Outer and inner membrane permeabilization induced by arylamide treatment. (A) Control normalized rate of nitrocefin hydrolysis (s⁻¹) upon treatment of E. coli D31 cultures for 5 min, 30 min, and 60 min with the indicated concentrations of polymyxin B, PMX 10070, and PMX 10072; (B) control-normalized A₄₂₀ upon treatment of E. coli D31 cultures for 5 min, 30 min, and 60 min with the indicated concentrations of polymyxin B and 5 min, 30 min, 60 min, and 120 min with the indicated concentrations of PMX 10070 and PMX 10072.

Fig. 3.

Changes in cell morphology upon treatment with PMX 10072. Cultures of E. coli D31 were incubated with 62.5 μg/ml (10× MIC) of PMX 10072 for the indicated times, stained with uranyl acetate, and visualized by TEM. (A) The membrane is distinct and uniform prior to treatment. (B) After 1 min exposure, the cytoplasm appears dark due to increased stain accessibility. (C) A diffuse halo appears around the cell 2 min after exposure. (D) By 4 min after treatment, the cells reestablish cellular integrity, although they continue to be permeable to stain. (E) The membrane becomes more nonuniform with extensive ruffling with exposure for 8 min. (F) Vesiculation of the outer membrane occurs after 20 min of exposure. (G and H) Vesiculation continues to worsen (G) and results in the total loss of membrane integrity (H).

Fig. 4.

Arylamides cause defects in β-lactamase protein translocation. Cultures of E. coli were treated with inhibitory concentrations of PMX 10070 and PMX 10072 (25 μg/ml) for the indicated times, and β-lactamase (bla) was detected by Western blotting.
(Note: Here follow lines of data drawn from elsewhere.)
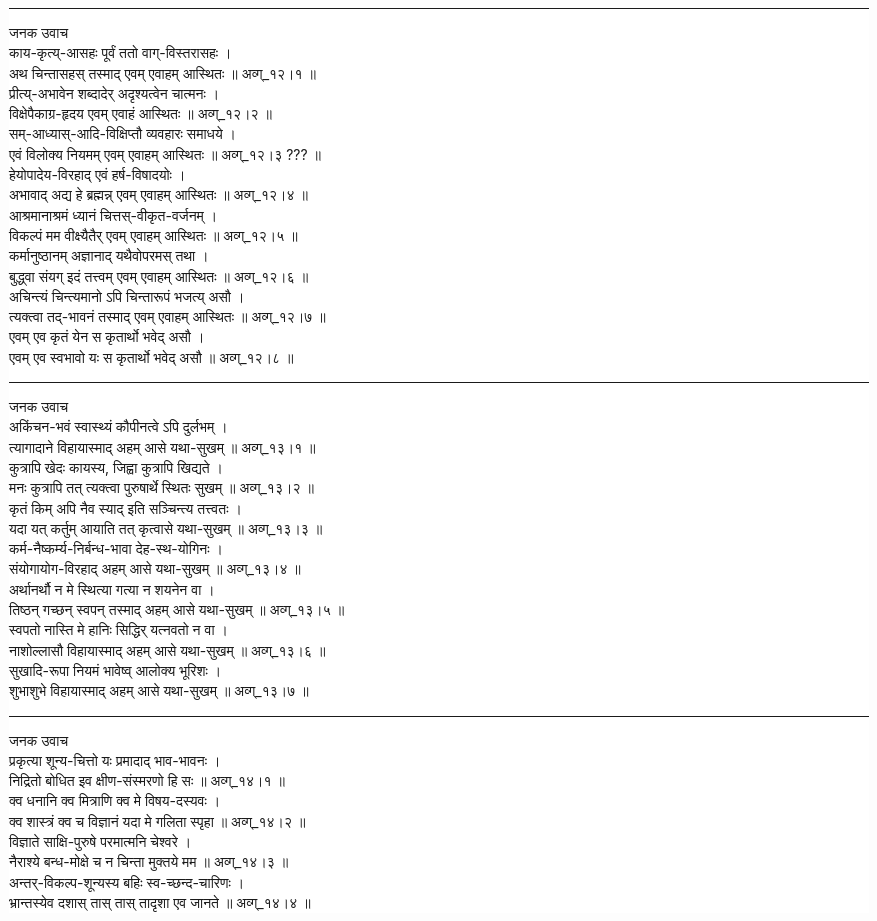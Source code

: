   
  
_______________________________________________________________________  
  
  
जनक उवाच  
काय-कृत्य्-आसहः पूर्वं ततो वाग्-विस्तरासहः  ।  
अथ चिन्तासहस् तस्माद् एवम् एवाहम् आस्थितः  ॥ अव्ग्_१२।१ ॥  
प्रीत्य्-अभावेन शब्दादेर् अदृश्यत्वेन चात्मनः  ।  
विक्षेपैकाग्र-हृदय एवम् एवाहं आस्थितः  ॥ अव्ग्_१२।२ ॥  
सम्-आध्यास्-आदि-विक्षिप्तौ व्यवहारः समाधये  ।  
एवं विलोक्य नियमम् एवम् एवाहम् आस्थितः  ॥ अव्ग्_१२।३ ??? ॥  
हेयोपादेय-विरहाद् एवं हर्ष-विषादयोः  ।  
अभावाद् अद्य हे ब्रह्मन्न् एवम् एवाहम् आस्थितः  ॥ अव्ग्_१२।४ ॥  
आश्रमानाश्रमं ध्यानं चित्तस्-वीकृत-वर्जनम्  ।  
विकल्पं मम वीक्ष्यैतैर् एवम् एवाहम् आस्थितः  ॥ अव्ग्_१२।५ ॥  
कर्मानुष्ठानम् अज्ञानाद् यथैवोपरमस् तथा  ।  
बुद्ध्वा संयग् इदं तत्त्वम् एवम् एवाहम् आस्थितः  ॥ अव्ग्_१२।६ ॥  
अचिन्त्यं चिन्त्यमानो ऽपि चिन्तारूपं भजत्य् असौ  ।  
त्यक्त्वा तद्-भावनं तस्माद् एवम् एवाहम् आस्थितः  ॥ अव्ग्_१२।७ ॥  
एवम् एव कृतं येन स कृतार्थो भवेद् असौ  ।  
एवम् एव स्वभावो यः स कृतार्थो भवेद् असौ  ॥ अव्ग्_१२।८ ॥  
  
  
  
_______________________________________________________________________  
  
  
जनक उवाच  
अकिंचन-भवं स्वास्थ्यं कौपीनत्वे ऽपि दुर्लभम्  ।  
त्यागादाने विहायास्माद् अहम् आसे यथा-सुखम्  ॥ अव्ग्_१३।१ ॥  
कुत्रापि खेदः कायस्य, जिह्वा कुत्रापि खिद्यते  ।  
मनः कुत्रापि तत् त्यक्त्वा पुरुषार्थे स्थितः सुखम्  ॥ अव्ग्_१३।२ ॥  
कृतं किम् अपि नैव स्याद् इति सञ्चिन्त्य तत्त्वतः  ।  
यदा यत् कर्तुम् आयाति तत् कृत्वासे यथा-सुखम्  ॥ अव्ग्_१३।३ ॥  
कर्म-नैष्कर्म्य-निर्बन्ध-भावा देह-स्थ-योगिनः  ।  
संयोगायोग-विरहाद् अहम् आसे यथा-सुखम्  ॥ अव्ग्_१३।४ ॥  
अर्थानर्थौ न मे स्थित्या गत्या न शयनेन वा  ।  
तिष्ठन् गच्छन् स्वपन् तस्माद् अहम् आसे यथा-सुखम्  ॥ अव्ग्_१३।५ ॥  
स्वपतो नास्ति मे हानिः सिद्धिर् यत्नवतो न वा  ।  
नाशोल्लासौ विहायास्माद् अहम् आसे यथा-सुखम्  ॥ अव्ग्_१३।६ ॥  
सुखादि-रूपा नियमं भावेष्व् आलोक्य भूरिशः  ।  
शुभाशुभे विहायास्माद् अहम् आसे यथा-सुखम्  ॥ अव्ग्_१३।७ ॥  
  
  
_______________________________________________________________________  
  
  
जनक उवाच  
प्रकृत्या शून्य-चित्तो यः प्रमादाद् भाव-भावनः  ।  
निद्रितो बोधित इव क्षीण-संस्मरणो हि सः  ॥ अव्ग्_१४।१ ॥  
क्व धनानि क्व मित्राणि क्व मे विषय-दस्यवः  ।  
क्व शास्त्रं क्व च विज्ञानं यदा मे गलिता स्पृहा  ॥ अव्ग्_१४।२ ॥  
विज्ञाते साक्षि-पुरुषे परमात्मनि चेश्वरे  ।  
नैराश्ये बन्ध-मोक्षे च न चिन्ता मुक्तये मम  ॥ अव्ग्_१४।३ ॥  
अन्तर्-विकल्प-शून्यस्य बहिः स्व-च्छन्द-चारिणः  ।  
भ्रान्तस्येव दशास् तास् तास् तादृशा एव जानते  ॥ अव्ग्_१४।४ ॥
Twenty-six amino acids are cleaved from the N terminus of the precursor bla (unprocessed) upon translocation, yielding mature bla in the periplasm (processed). (A) Arylamide treatment causes precursor accumulation due to inefficient translocation. CCCP treatment was used as a positive control. (B) Growth attenuation caused by PMX 10070, PMX 10072, and CCCP treatment is comparable.

Fig. 5.

DNA microarray showing upregulation of stress-induced genes by PMX 10070 and polymyxin B. E. coli genes upregulated >1.7-fold by PMX 10070 (8.75 μg/ml, 0.7× MIC) and polymyxin B (0.39 μg/ml, 1× MIC) treatment 20 and 60 min after exposure. (A) Upregulated genes in response to polymyxin B treatment for 20 min (a) and 60 min (b) and PMX 10070 treatment for 20 min (c) and 60 min (d). rpoS-regulated stress response genes are highlighted in red. (B) Upregulated stress response genes are regulated by rcs, marA-soxS, cpxAR-baeSR, kdp, and rpoS. (C) Most upregulated genes by exposure time (20 min and 60 min), treatment (polymyxin B and PMX 10070), and time and treatment belong to the rcs phosphorelay.

Fig. 6.

RT-PCR quantification of rcs upregulation by polymyxin B and PMX 10070 treatment. Cultures of E. coli D31 were treated with 0.7× MIC of PMX 10070 and 1× MIC of polymyxin B. RT-PCR shows the time course of the upregulation of 3 downstream rcs genes, rcsA (A), wza (B), and osmB (C). Fold change is normalized to the cDNA abundance of the housekeeping gene 16S rRNA.

Fig. 7.

rcs induction by arylamides is rcsF dependent. β-Gal activity of cpsB-lacZ reporter in wild-type, ΔrcsB, ΔrcsC, and ΔrcsF E. coli strains in response to treatment with 12.5 μg/ml PMX 10070 (A) and 12.5 μg/ml PMX 10072 (B) for 60 min and 120 min.